Aug. 5: Cramming several thousand years of cultural history into a couple of hours is the truly Olympian challenge faced by Zhang Yimou on Friday.

Zhang, known in the West for his Oscar-nominated movie House of Flying Daggers, is the director of the Beijing opening ceremony which offers China the chance to show hundreds of millions of television viewers what it has given the world.

"It is to do with national pride, it does become the first gold medal of the Games," Olympic historian Philip Barker said.

"For every Games, there is that sense that we are presenting the nation to the world and that really has been probably since 1980 when the Games started to become a big television deal."

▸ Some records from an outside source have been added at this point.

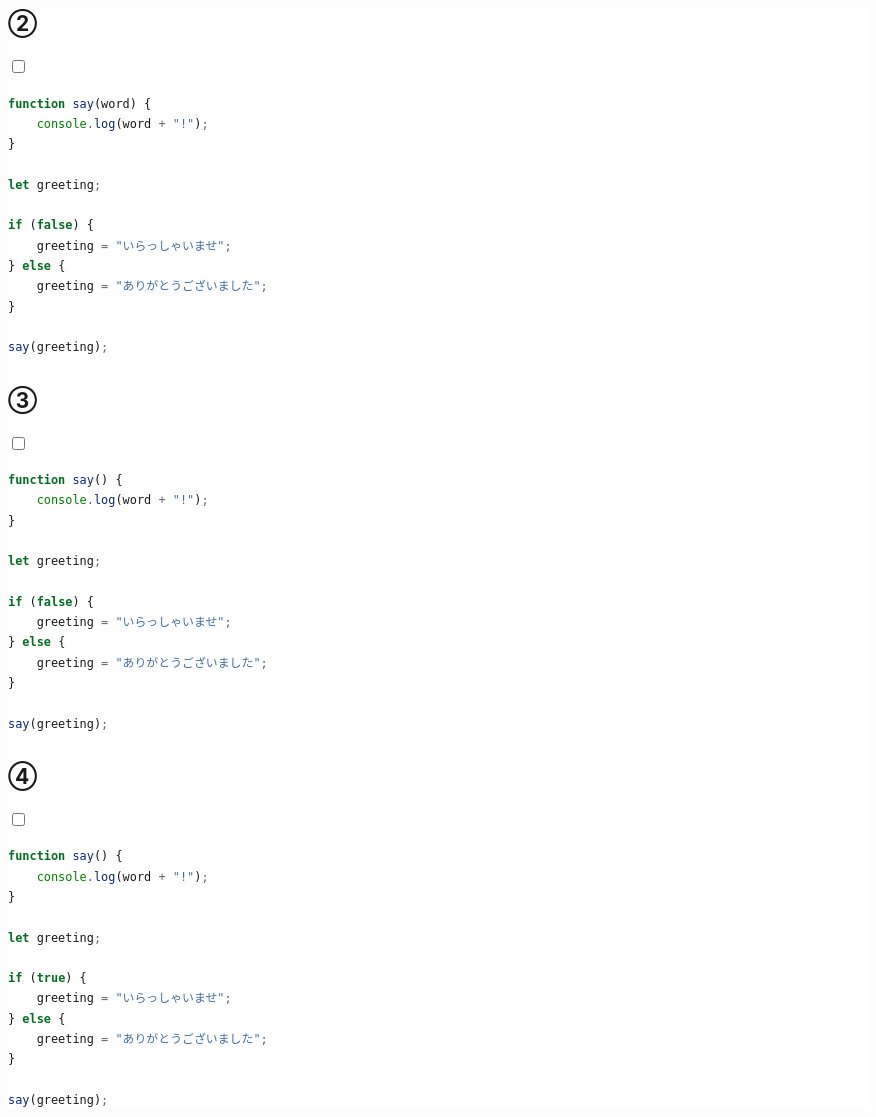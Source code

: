 <h2>②</h2><input type="checkbox"> 

``` js
function say(word) {
    console.log(word + "!");
}

let greeting;

if (false) {
    greeting = "いらっしゃいませ";
} else {
    greeting = "ありがとうございました";
}

say(greeting);
``` 

<h2>③</h2><input type="checkbox"> 

``` js
function say() {
    console.log(word + "!");
}

let greeting;

if (false) {
    greeting = "いらっしゃいませ";
} else {
    greeting = "ありがとうございました";
}

say(greeting);
``` 

<h2>④</h2><input type="checkbox"> 

``` js
function say() {
    console.log(word + "!");
}

let greeting;

if (true) {
    greeting = "いらっしゃいませ";
} else {
    greeting = "ありがとうございました";
}

say(greeting);
``` 

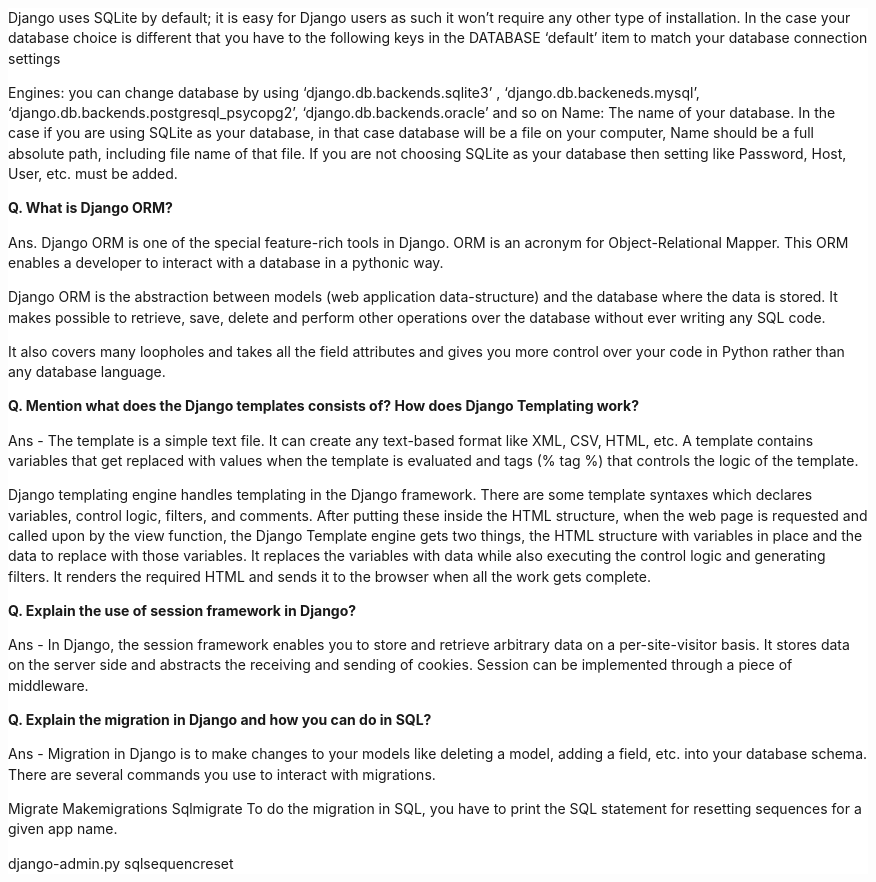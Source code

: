 Django uses SQLite by default; it is easy for Django users as such it won’t require any other type of installation. In the case your database choice is different that you have to the following keys in the DATABASE ‘default’ item to match your database connection settings

Engines: you can change database by using ‘django.db.backends.sqlite3’ , ‘django.db.backeneds.mysql’, ‘django.db.backends.postgresql_psycopg2’, ‘django.db.backends.oracle’ and so on
Name: The name of your database. In the case if you are using SQLite as your database, in that case database will be a file on your computer, Name should be a full absolute path, including file name of that file.
If you are not choosing SQLite as your database then setting like Password, Host, User, etc. must be added.

**Q. What is Django ORM?**

Ans. Django ORM is one of the special feature-rich tools in Django. ORM is an acronym for Object-Relational Mapper. This ORM enables a developer to interact with a database in a pythonic way.

Django ORM is the abstraction between models (web application data-structure) and the database where the data is stored. It makes possible to retrieve, save, delete and perform other operations over the database without ever writing any SQL code.

It also covers many loopholes and takes all the field attributes and gives you more control over your code in Python rather than any database language.


**Q. Mention what does the Django templates consists of? How does Django Templating work?**

Ans - The template is a simple text file.  It can create any text-based format like XML, CSV, HTML, etc.  A template contains variables that get replaced with values when the template is evaluated and tags (% tag %) that controls the logic of the template.

Django templating engine handles templating in the Django framework. There are some template syntaxes which declares variables, control logic, filters, and comments. After putting these inside the HTML structure, when the web page is requested and called upon by the view function, the Django Template engine gets two things, the HTML structure with variables in place and the data to replace with those variables. It replaces the variables with data while also executing the control logic and generating filters. It renders the required HTML and sends it to the browser when all the work gets complete.

**Q. Explain the use of session framework in Django?**

Ans - In Django, the session framework enables you to store and retrieve arbitrary data on a per-site-visitor basis.  It stores data on the server side and abstracts the receiving and sending of cookies.  Session can be implemented through a piece of middleware.

**Q. Explain the migration in Django and how you can do in SQL?**

Ans - Migration in Django is to make changes to your models like deleting a model, adding a field, etc. into your database schema.  There are several commands you use to interact with migrations.

Migrate
Makemigrations
Sqlmigrate
To do the migration in SQL, you have to print the SQL statement for resetting sequences for a given app name.

django-admin.py sqlsequencreset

South Korea, the last Asian country to stage the Summer Games, used the Seoul to promote its new status as an industrial powerhouse and the opening ceremony highlighted the isolation of its neighbour and rival, North Korea.

Greece used the widely acclaimed ceremony in Athens in 2004 to spell out its huge contribution to Western civilisation and implicitly face down critics who said it was too disorganised to stage an event like the Olympics.

The ceremony has also been used as a platform for overt political statements even though the Olympic Charter bans "any kind of demonstration or political, religious or racial propaganda ... in any Olympic sites, venues or other areas".

At the 1936 Games in Nazi Germany, swastika-emblazoned banners obscured the Olympic flag.

During the parade of nations at the start of the 1980 Moscow Games, some countries protesting against the Soviet Union’s invasion of Afghanistan the previous year carried the Olympic flag in the place of their national flag.

Many Western countries boycotted the Games.

The opening ceremony for the 2000 Games in Sydney was marked by a gesture of national reconciliation when Aboriginal athlete Cathy Freeman, who later won the 400 m gold medal, lit the Olympic flame.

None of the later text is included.